» Recorded data:
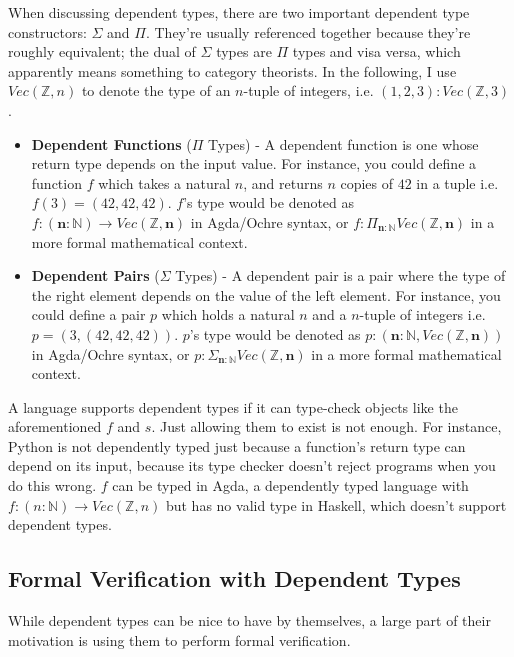 \documentclass[12pt,twoside]{report}
\begin{document}
When discussing dependent types, there are two important dependent type constructors: $\Sigma$ and $\Pi$. They're usually referenced together because they're roughly equivalent; the dual of $\Sigma$ types are $\Pi$ types and visa versa, which apparently means something to category theorists. In the following, I use $Vec(\mathbb{Z}, n)$ to denote the type of an $n$-tuple of integers, i.e. $(1, 2, 3): Vec(\mathbb{Z}, 3)$.

\begin{itemize}
  \item \textbf{Dependent Functions} ($\Pi$ Types) - A dependent function is one whose return type depends on the input value. For instance, you could define a function $f$ which takes a natural $n$, and returns $n$ copies of $42$ in a tuple i.e. $f(3) = (42, 42, 42)$. $f$'s type would be denoted as $f: (\textbf{n}: \mathbb{N}) \rightarrow Vec(\mathbb{Z}, \textbf{n})$ in Agda/Ochre syntax, or $f: \Pi_{\textbf{n}: \mathbb{N}} Vec(\mathbb{Z}, \textbf{n})$ in a more formal mathematical context.
  \item \textbf{Dependent Pairs} ($\Sigma$ Types) - A dependent pair is a pair where the type of the right element depends on the value of the left element. For instance, you could define a pair $p$ which holds a natural $n$ and a $n$-tuple of integers i.e. $p = (3, (42, 42, 42))$. $p$'s type would be denoted as $p: (\textbf{n}: \mathbb{N}, Vec(\mathbb{Z}, \textbf{n}))$ in Agda/Ochre syntax, or $p: \Sigma_{\textbf{n}: \mathbb{N}} Vec(\mathbb{Z}, \textbf{n})$ in a more formal mathematical context.
\end{itemize}

A language supports dependent types if it can type-check objects like the aforementioned $f$ and $s$. Just allowing them to exist is not enough. For instance, Python is not dependently typed just because a function's return type can depend on its input, because its type checker doesn't reject programs when you do this wrong. $f$ can be typed in Agda, a dependently typed language with $f: (n: \mathbb{N}) \rightarrow Vec(\mathbb{Z}, n)$ but has no valid type in Haskell, which doesn't support dependent types.

\subsection{Formal Verification with Dependent Types}
While dependent types can be nice to have by themselves, a large part of their motivation is using them to perform formal verification.
\end{document}
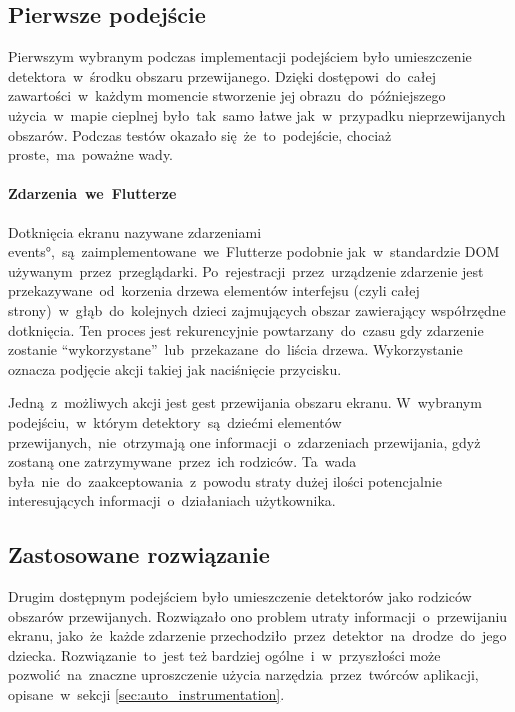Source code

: 
\subsection{Pierwsze podejście}
Pierwszym wybranym podczas implementacji podejściem było umieszczenie detektora~w~środku obszaru przewijanego. Dzięki dostępowi~do~całej zawartości~w~każdym momencie stworzenie jej obrazu~do~późniejszego użycia~w~mapie cieplnej było~tak~samo łatwe jak~w~przypadku nieprzewijanych obszarów. Podczas testów okazało się~że~to~podejście, chociaż proste,~ma~poważne wady.

\paragraph{Zdarzenia~we~Flutterze}
Dotknięcia ekranu nazywane zdarzeniami \ang{events},~są~zaimplementowane~we~Flutterze podobnie jak~w~standardzie DOM używanym~przez~przeglądarki. Po~rejestracji~przez~urządzenie zdarzenie jest przekazywane~od~korzenia drzewa elementów interfejsu (czyli całej strony)~w~głąb~do~kolejnych dzieci zajmujących obszar zawierający współrzędne dotknięcia. Ten proces jest rekurencyjnie powtarzany~do~czasu gdy zdarzenie zostanie ``wykorzystane''~lub~przekazane~do~liścia drzewa. Wykorzystanie oznacza podjęcie akcji takiej jak naciśnięcie przycisku.

Jedną~z~możliwych akcji jest gest przewijania obszaru ekranu. W~wybranym podejściu,~w~którym detektory~są~dziećmi elementów przewijanych,~nie~otrzymają one informacji~o~zdarzeniach przewijania, gdyż zostaną one zatrzymywane~przez~ich rodziców. Ta~wada była~nie~do~zaakceptowania~z~powodu straty dużej ilości potencjalnie interesujących informacji~o~działaniach użytkownika.

\subsection{Zastosowane rozwiązanie}
Drugim dostępnym podejściem było umieszczenie detektorów jako rodziców obszarów przewijanych. Rozwiązało ono problem utraty informacji~o~przewijaniu ekranu, jako~że~każde zdarzenie przechodziło~przez~detektor~na~drodze~do~jego dziecka. Rozwiązanie~to~jest też bardziej ogólne~i~w~przyszłości może pozwolić~na~znaczne uproszczenie użycia narzędzia~przez~twórców aplikacji, opisane~w~sekcji \ref{sec:auto_instrumentation}. 

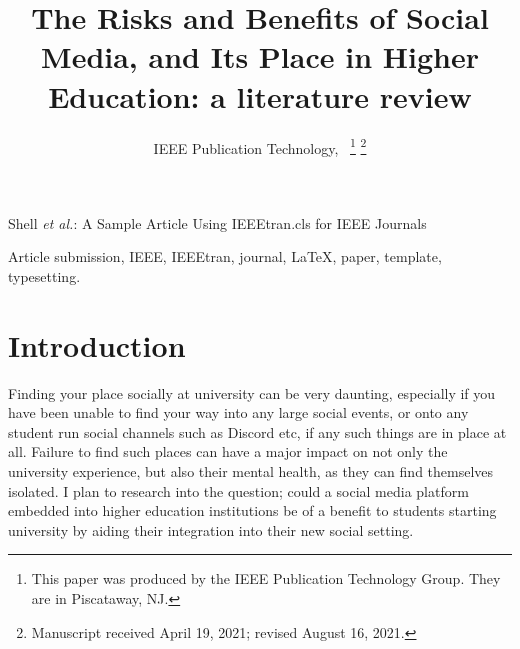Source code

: \documentclass[lettersize,journal]{IEEEtran}
\begin{document}
\title{The Risks and Benefits of Social Media, and Its Place in Higher Education: a literature review}

\author{IEEE Publication Technology,~
\thanks{This paper was produced by the IEEE Publication Technology Group. They are in Piscataway, NJ.}%
\thanks{Manuscript received April 19, 2021; revised August 16, 2021.}}

%
{Shell \MakeLowercase{\textit{et al.}}: A Sample Article Using IEEEtran.cls for IEEE Journals}


\maketitle

\begin{abstract}
\end{abstract}

\begin{IEEEkeywords}
Article submission, IEEE, IEEEtran, journal, \LaTeX, paper, template, typesetting.
\end{IEEEkeywords}

\section{Introduction}
        Finding your place socially at university can be very daunting,
        especially if you have been unable to find your way into any large
        social events, or onto any student run social channels such as Discord
        etc, if any such things are in place at all. Failure to find such
        places can have a major impact on not only the university experience,
        but also their mental health, as they can find themselves isolated. I
        plan to research into the question; could a social media platform 
        embedded into higher education institutions be of a benefit to 
        students starting university by aiding their integration into their new
        social setting.
\end{document}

» Instructions for the task: Could you work out how many lines in the material contain the word "events"? Reply with the number only.

» Result of the exercise: 2